It goes without saying that the past couple of years saw the cryptocurrency market advance a whole lot. The total valuation of the entire industry surpassed $2 trillion, making it a well-recognizable force to be reckoned with. Many new projects came to life, some of which achieving multi-million dollar capitalizations with various use cases and transformative features.
One thing that also became clear, though, is that regulators seek compliance.
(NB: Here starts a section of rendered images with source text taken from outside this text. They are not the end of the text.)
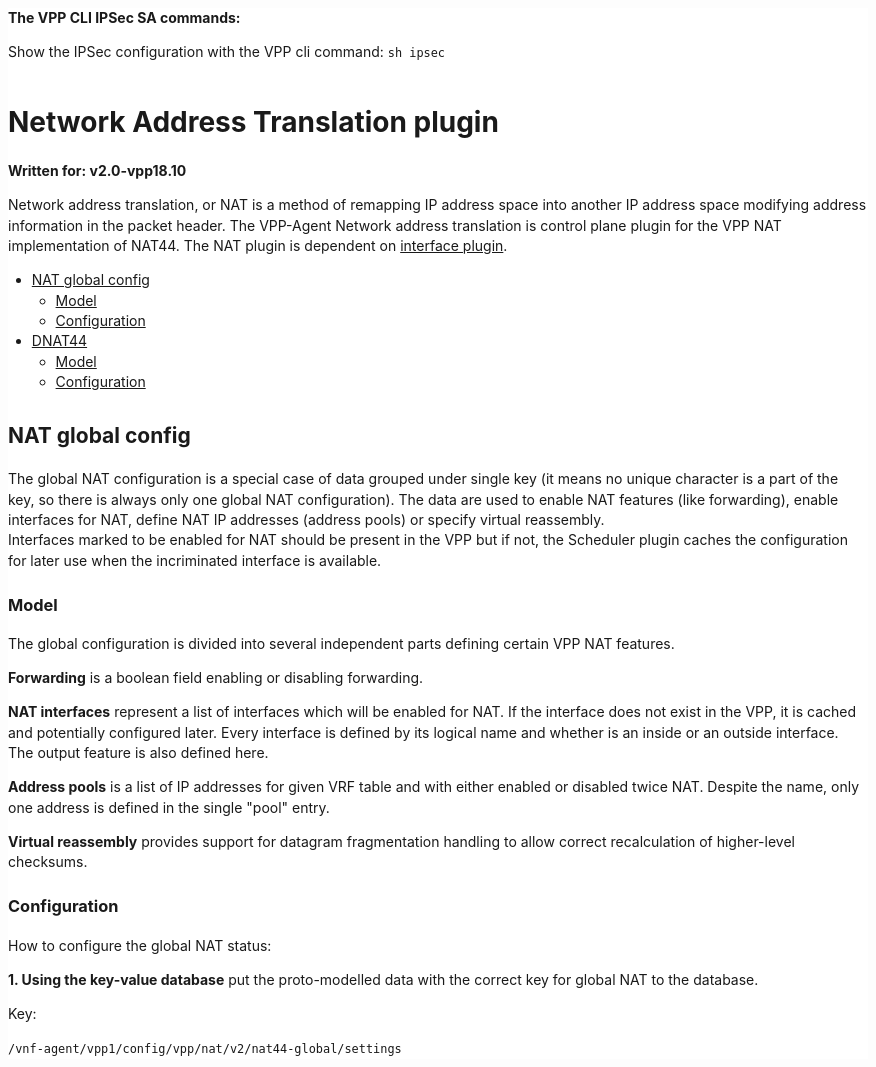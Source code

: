 **The VPP CLI IPSec SA commands:**

Show the IPSec configuration with the VPP cli command: `sh ipsec`

# Network Address Translation plugin

**Written for: v2.0-vpp18.10**

Network address translation, or NAT is a method of remapping IP address space into another IP address space modifying address information in the packet header. The VPP-Agent Network address translation is control plane plugin for the VPP NAT implementation of NAT44. The NAT plugin is dependent on [interface plugin](VPP-Interface-plugin).

- [NAT global config](#global)
  * [Model](#gmodel)
  * [Configuration](#gconf)
- [DNAT44](#dnat44)
  * [Model](#dnat44model)
  * [Configuration](#dnat44conf)
  
## <a name="global">NAT global config</a>  

The global NAT configuration is a special case of data grouped under single key (it means no unique character is a part of the key, so there is always only one global NAT configuration). The data are used to enable NAT features (like forwarding), enable interfaces for NAT, define NAT IP addresses (address pools) or specify virtual reassembly.  
Interfaces marked to be enabled for NAT should be present in the VPP but if not, the Scheduler plugin caches the configuration for later use when the incriminated interface is available.

### <a name="gmodel">Model</a>  

The global configuration is divided into several independent parts defining certain VPP NAT features.

**Forwarding** is a boolean field enabling or disabling forwarding.

**NAT interfaces** represent a list of interfaces which will be enabled for NAT. If the interface does not exist in the VPP, it is cached and potentially configured later. Every interface is defined by its logical name and whether is an inside or an outside interface. The output feature is also defined here.

**Address pools** is a list of IP addresses for given VRF table and with either enabled or disabled twice NAT. Despite the name, only one address is defined in the single "pool" entry.

**Virtual reassembly** provides support for datagram fragmentation handling to allow correct recalculation of higher-level checksums.

### <a name="gconf">Configuration</a>  

How to configure the global NAT status:

**1. Using the key-value database** put the proto-modelled data with the correct key for global NAT to the database. 

Key:
```
/vnf-agent/vpp1/config/vpp/nat/v2/nat44-global/settings
```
Most of the leading cryptocurrency exchanges and service providers have implemented rigorous compliance requirements to make sure they stay on top of existing legislation.
Know-Your-Customer (KYC) and Anti-Money Laundering (AML) are among the main concerns for regulators across the board, and ParallelChain steps into the field, delivering high-performance solutions in the field.
What is ParallelChain?
According to its Whitepaper, ParallelChain brings forward a distributed, public smart contract platform that implements the Byzantine Fault Tolerant (BFT) State Machine Replication techniques in an effort to guarantee very high throughput and low latency in clusters with >100 validator nodes.
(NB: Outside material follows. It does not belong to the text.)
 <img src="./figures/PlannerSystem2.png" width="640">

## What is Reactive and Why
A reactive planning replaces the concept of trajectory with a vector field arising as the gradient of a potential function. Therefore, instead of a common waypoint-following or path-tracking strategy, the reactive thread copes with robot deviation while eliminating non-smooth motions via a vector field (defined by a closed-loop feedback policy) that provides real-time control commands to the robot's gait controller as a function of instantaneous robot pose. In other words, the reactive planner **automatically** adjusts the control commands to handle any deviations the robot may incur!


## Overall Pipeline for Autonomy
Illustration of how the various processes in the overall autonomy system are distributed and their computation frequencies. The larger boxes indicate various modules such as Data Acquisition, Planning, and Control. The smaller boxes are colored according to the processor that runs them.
It’s worth noting that this is the public ParallelChain Mainnet, but there’s also a private network called ParallelChain S for building enterprise applications. The main difference is that in the former, each node’s state cache maintains a full picture of the world state, while the latter trades BFT for dramatically higher throughput and lower latency for enterprise and commercial use cases.
Another notable feature of the private ParallelChain is that it ensures the apps running atop are compliant with data privacy regulations, including GDPR. This brings us to the next point: KYC and AML concerns.
Addressing KYC Concerns
First off, it’s important to note that ParallelChain is not a new project, but one with experience and in the market for over 3 years. It came to light in 2018, and since then, it has been a permissioned blockchain platform powering a range of enterprise apps and services, including KYC and AML checks.
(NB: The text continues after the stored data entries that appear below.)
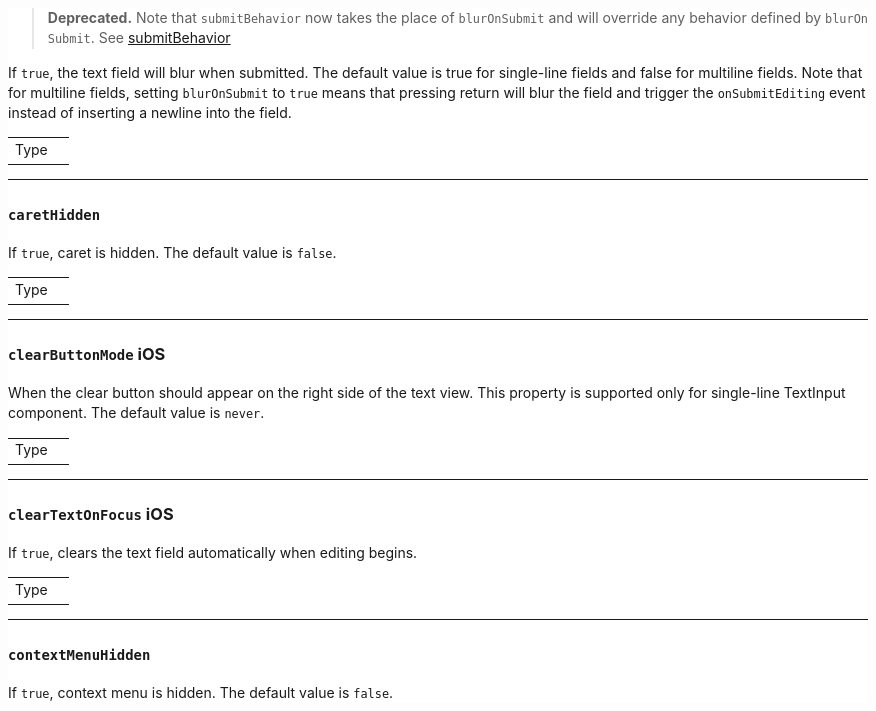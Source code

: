 > **Deprecated.** Note that `submitBehavior` now takes the place of `blurOnSubmit` and will override any behavior defined by `blurOnSubmit`. See [submitBehavior](/docs/textinput#submitbehavior)

If `true`, the text field will blur when submitted. The default value is true for single-line fields and false for multiline fields. Note that for multiline fields, setting `blurOnSubmit` to `true` means that pressing return will blur the field and trigger the `onSubmitEditing` event instead of inserting a newline into the field.

|  |  |
| --- | --- |
| Type|  | | --- | | bool | |

---

### `caretHidden`[​](#carethidden "Direct link to carethidden")

If `true`, caret is hidden. The default value is `false`.

|  |  |
| --- | --- |
| Type|  | | --- | | bool | |

---

### `clearButtonMode` iOS [​](#clearbuttonmode-ios "Direct link to clearbuttonmode-ios")

When the clear button should appear on the right side of the text view. This property is supported only for single-line TextInput component. The default value is `never`.

|  |  |
| --- | --- |
| Type|  | | --- | | enum('never', 'while-editing', 'unless-editing', 'always') | |

---

### `clearTextOnFocus` iOS [​](#cleartextonfocus-ios "Direct link to cleartextonfocus-ios")

If `true`, clears the text field automatically when editing begins.

|  |  |
| --- | --- |
| Type|  | | --- | | bool | |

---

### `contextMenuHidden`[​](#contextmenuhidden "Direct link to contextmenuhidden")

If `true`, context menu is hidden. The default value is `false`.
Some of the strong points of the ParallelChain-based KYC include:
- A.I.-powered multi-biometric technology that uses anti-spoofing facial recognition to counter fraudsters at client onboarding. It also offers palm print recognition and voice recognition to facilitate secure user authentication.
- Client biometric data protection protocol. Data security is a key concern when handling clients’ biometric data, which is why ParallelChain stores these data in a non-readable format, rendering them useless for any other purposes.
- Real-time processing. Anti-spoofing checks need to be instant and therefore require a system with incredibly fast response, the 0.003s latency of private ParallelChain makes it one of the very few, if not the only, blockchains capable of supporting real-time applications.
- Patented blockchain design that ensures the client data management protocol is in compliance with data privacy regulations, including the EU GDPR.
- Internal monitoring system to prevent data leaks or potential misuse.
Solutions Tailored For the Crypto Industry
Despite all of the efforts made in the past year or two, the broader cryptocurrency industry remains widely unregulated. This makes traditional businesses reluctant to enter and provides challenges on their own.
To tackle this issue and help with further adoption, ParallelChain offers KYC & AML services that are tailored for the cryptocurrency space. The emphasis of this solution is placed on deep-learning-enabled features that involve global assets dataset screening, anomaly detection, and so forth.
At the heart of the ParallelChain project is the private-public integration that aims to bridge the two worlds through accountability, stability, as well as security. These are essential elements when it comes to institutional adoption.
The native token that underpins the entire ecosystem is XPLL, an ERC-20 utility token. In terms of utilities, the token can be staked to delegate or run nodes, just like other public chain tokens. For institutions looking to build apps on the private platform or to use the readily available apps and services, they can use XPLL as a payment token (these tokens will be burnt at redemption).